Matthias was welcomed into the inner circle. Joseph, and the rest, remained outside, as mere disciples. ((Acts 1:26)) Peter felt content. He had ensured that Jesus’s carefully laid plan hadn’t been damaged by Judas’s action. The disciples resumed praying.

Down in the temple, a young but powerful Pharisee named Saul went about his business. He was as unlike the disciples as a Jew could be, and both he and the disciples liked it that way. Neither side could have imagined that Jesus would choose him as an apostle.

The Spirit of God

Jesus had promised ((Luke 24:49)) his disciples that “the holy spirit” would “come upon” them ((Acts 1:8)) in a few days ((Acts 1:5)). They waited expectantly, remembering the Bible stories about God’s spirit filling great men like David ((1 Samuel 16:13)), Samson ((Judges 13:25, 14:6, 14:19, 15:14)), Gideon ((Judges 6:34)), Joshua ((Numbers 27:18)), and many other heroes ((Genesis 41:38, Judges 3:10, 11:29, 1 Samuel 10:10, 1 Chronicles 12:18, 2 Chronicles 24:20, Ezekiel 11:5))  and prophets ((Ezekiel 11:5, Daniel 4:8, Micah 3:8)). It had given them wisdom and power, and brought deliverance numerous times.

Prophecy said that the Messiah would have the spirit of God on him ((Isaiah 1:2)), and they had witnessed it themselves. When Jesus said the same spirit would be given to them, they could not help but recognize it as the fulfillment of an ancient prophecy ((Ezekiel 39:29, Joel 3:15)): God would restore Israel and pour his spirit on all, marking the dawning of a new age.

Yet even though scripture spoke often of God’s spirit, it was still a mystery to them. Its appearance had grown uncommon in the centuries since the last prophets. Those in power at the temple were certainly devout, but God’s spirit was not part of the routines of temple life. Those ministering at the altars carried out the traditions of a millennium, confident that they were following the will of God. Without the insights of the holy spirit, they could not conceive what God was preparing in an upper room at the edge of the courtyard.


It had been a week since Jesus had entered heaven.

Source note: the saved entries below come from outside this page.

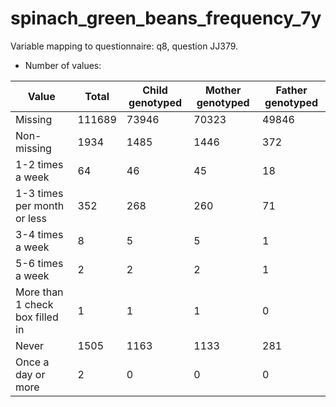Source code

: # spinach_green_beans_frequency_7y
Variable mapping to questionnaire: q8, question JJ379.
- Number of values:

| Value | Total | Child genotyped | Mother genotyped | Father genotyped |
| ----- | ----- | --------------- | ---------------- | ---------------- |
| Missing | 111689 | 73946 | 70323 | 49846 |
| Non-missing | 1934 | 1485 | 1446 | 372 |
| 1-2 times a week | 64 | 46 | 45 |18 |
| 1-3 times per month or less | 352 | 268 | 260 |71 |
| 3-4 times a week | 8 | 5 | 5 |1 |
| 5-6 times a week | 2 | 2 | 2 |1 |
| More than 1 check box filled in | 1 | 1 | 1 |0 |
| Never | 1505 | 1163 | 1133 |281 |
| Once a day or more | 2 | 0 | 0 |0 |




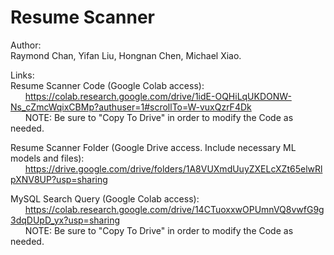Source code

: # Resume Scanner

Author:  
Raymond Chan, Yifan Liu, Hongnan Chen, Michael Xiao. 

Links:  
Resume Scanner Code (Google Colab access):   
&nbsp;&nbsp;&nbsp;&nbsp;&nbsp;&nbsp;https://colab.research.google.com/drive/1idE-OQHiLqUKDONW-Ns_cZmcWqixCBMp?authuser=1#scrollTo=W-vuxQzrF4Dk  
&nbsp;&nbsp;&nbsp;&nbsp;&nbsp;&nbsp;NOTE: Be sure to "Copy To Drive" in order to modify the Code as needed. 
    
Resume Scanner Folder (Google Drive access. Include necessary ML models and files):    
&nbsp;&nbsp;&nbsp;&nbsp;&nbsp;&nbsp;https://drive.google.com/drive/folders/1A8VUXmdUuyZXELcXZt65elwRlpXNV8UP?usp=sharing  

MySQL Search Query (Google Colab access):  
&nbsp;&nbsp;&nbsp;&nbsp;&nbsp;&nbsp;https://colab.research.google.com/drive/14CTuoxxwOPUmnVQ8vwfG9g3dqDUpD_yx?usp=sharing  
&nbsp;&nbsp;&nbsp;&nbsp;&nbsp;&nbsp;NOTE: Be sure to "Copy To Drive" in order to modify the Code as needed. 
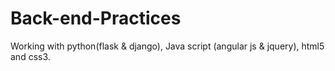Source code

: # Back-end-Practices
Working with python(flask &amp; django), Java script (angular js &amp; jquery), html5 and css3.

His followers still awaited his promise. Jewish pilgrims from around the ancient world ((Acts 2:9-11)) were packed into Jerusalem for the festival of Pentecost; every year they presented the first of their harvest at the temple, to show God their gratefulness, and that they trusted him to provide even more.

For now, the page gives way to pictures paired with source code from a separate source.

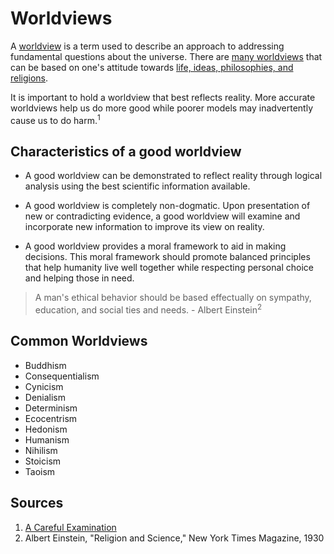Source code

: # Worldviews
A [worldview](https://en.wikipedia.org/wiki/Worldview#Philosophical) is a term used to describe an approach to addressing fundamental questions about the universe. There are [many worldviews](https://en.wikipedia.org/wiki/List_of_philosophies) that can be based on one's attitude towards [life, ideas, philosophies, and religions](https://en.wikipedia.org/wiki/Worldview#Types_of_worldviews).

It is important to hold a worldview that best reflects reality. More accurate worldviews help us do more good while poorer models may inadvertently cause us to do harm.<sup>1</sup>

## Characteristics of a good worldview

- A good worldview can be demonstrated to reflect reality through logical analysis using the best scientific information available.

- A good worldview is completely non-dogmatic. Upon presentation of new or contradicting evidence, a good worldview will examine and incorporate new information to improve its view on reality.

- A good worldview provides a moral framework to aid in making decisions. This moral framework should promote balanced principles that help humanity live well together while respecting personal choice and helping those in need.

>A man's ethical behavior should be based effectually on sympathy, education, and social ties and needs. - Albert Einstein<sup>2</sup>

## Common Worldviews
- Buddhism
- Consequentialism
- Cynicism
- Denialism
- Determinism
- Ecocentrism
- Hedonism
- Humanism
- Nihilism
- Stoicism
- Taoism


## Sources
1. [A Careful Examination](https://faenrandir.github.io/a_careful_examination/summary-of-my-beliefs/)
2. Albert Einstein, "Religion and Science," New York Times Magazine, 1930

Like that fateful Passover almost two months past, the city was on high alert. With so many gathered together, mobs formed quickly. Pilate had his Roman guards on prominent display, but out of easy reach. The crowds seemed to grow more volatile every year. The Jews were growing tired of their overlords.

It was almost time for the morning prayer ((Acts 2:15)). The crowds filled every inch of the temple’s massive courtyard. Latecomers fought for any open space they could find. Then, without warning, the thunder of a roaring wind ((Acts 2:2)) echoed through the temple.


The disciples had seen the pillar of cloud on the mountain ((Acts 1:9)) , and now they saw the other manifestation of God: the pillar of flame ((Genesis 15:17, Exodus 3:2, 13:21, 19:18, 24:17, 2 Samuel 22:13, 2 Kings 6:17, Psalms 50:3, Ezekiel 1:27)). The roaring fire rushed into the upper room, illuminating everything inside. The startled disciples watched as it spread out, marking each of them with a flame ((Acts 2:3)). As the flames over their heads faded, a new flame ignited in their spirits.

They felt a connection with something, someone, more wise, more powerful, more holy than themselves. Though he could easily have consumed them, instead he prompted gently. Down below, in the temple, a multitude of their countrymen had come to offer the first fruits of their harvest. Now they saw it clearly: They were the first fruits of a different kind of harvest, and it was time to offer themselves in the temple.

As one, they rushed from their room and into the waiting crowd, eager to tell those still in darkness about what they had seen: eager to spread the fire of heaven ((Acts 2:4)).